• **What to produce**
Search the records below for the string "from" and copy each line where it turns up.

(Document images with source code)
════════

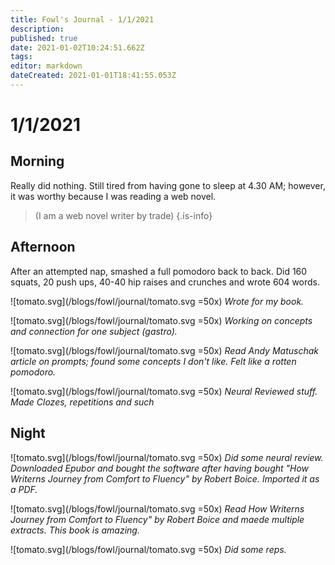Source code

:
 ```yaml
---
title: Fowl's Journal - 1/1/2021
description: 
published: true
date: 2021-01-02T10:24:51.662Z
tags: 
editor: markdown
dateCreated: 2021-01-01T18:41:55.053Z
---
```


# 1/1/2021

## Morning
Really did nothing. Still tired from having gone to sleep at 4.30 AM; however, it was worthy because I was reading a web novel. 

> (I am a web novel writer by trade)
{.is-info}

## Afternoon
After an attempted nap, smashed a full pomodoro back to back. Did 160 squats, 20 push ups, 40-40 hip raises and crunches and wrote 604 words.

![tomato.svg](/blogs/fowl/journal/tomato.svg =50x)
*Wrote for my book.*

![tomato.svg](/blogs/fowl/journal/tomato.svg =50x)
*Working on concepts and connection for one subject (gastro).*

![tomato.svg](/blogs/fowl/journal/tomato.svg =50x)
*Read Andy Matuschak article on prompts; found some concepts I don't like. 
Felt like a rotten pomodoro.* 

![tomato.svg](/blogs/fowl/journal/tomato.svg =50x)
*Neural Reviewed stuff. Made Clozes, repetitions and such*

## Night

![tomato.svg](/blogs/fowl/journal/tomato.svg =50x)
*Did some neural review. Downloaded Epubor and bought the software after having bought "How Writerns Journey from Comfort to Fluency" by Robert Boice. Imported it as a PDF.*

![tomato.svg](/blogs/fowl/journal/tomato.svg =50x)
*Read How Writerns Journey from Comfort to Fluency" by Robert Boice and maede multiple extracts. This book is amazing.*

![tomato.svg](/blogs/fowl/journal/tomato.svg =50x)
*Did some reps.*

════════

• **Worked solution**
Really did nothing. Still tired from having gone to sleep at 4.30 AM; however, it was worthy because I was reading a web novel. 
*Did some neural review. Downloaded Epubor and bought the software after having bought "How Writerns Journey from Comfort to Fluency" by Robert Boice. Imported it as a PDF.*
*Read How Writerns Journey from Comfort to Fluency" by Robert Boice and maede multiple extracts. This book is amazing.*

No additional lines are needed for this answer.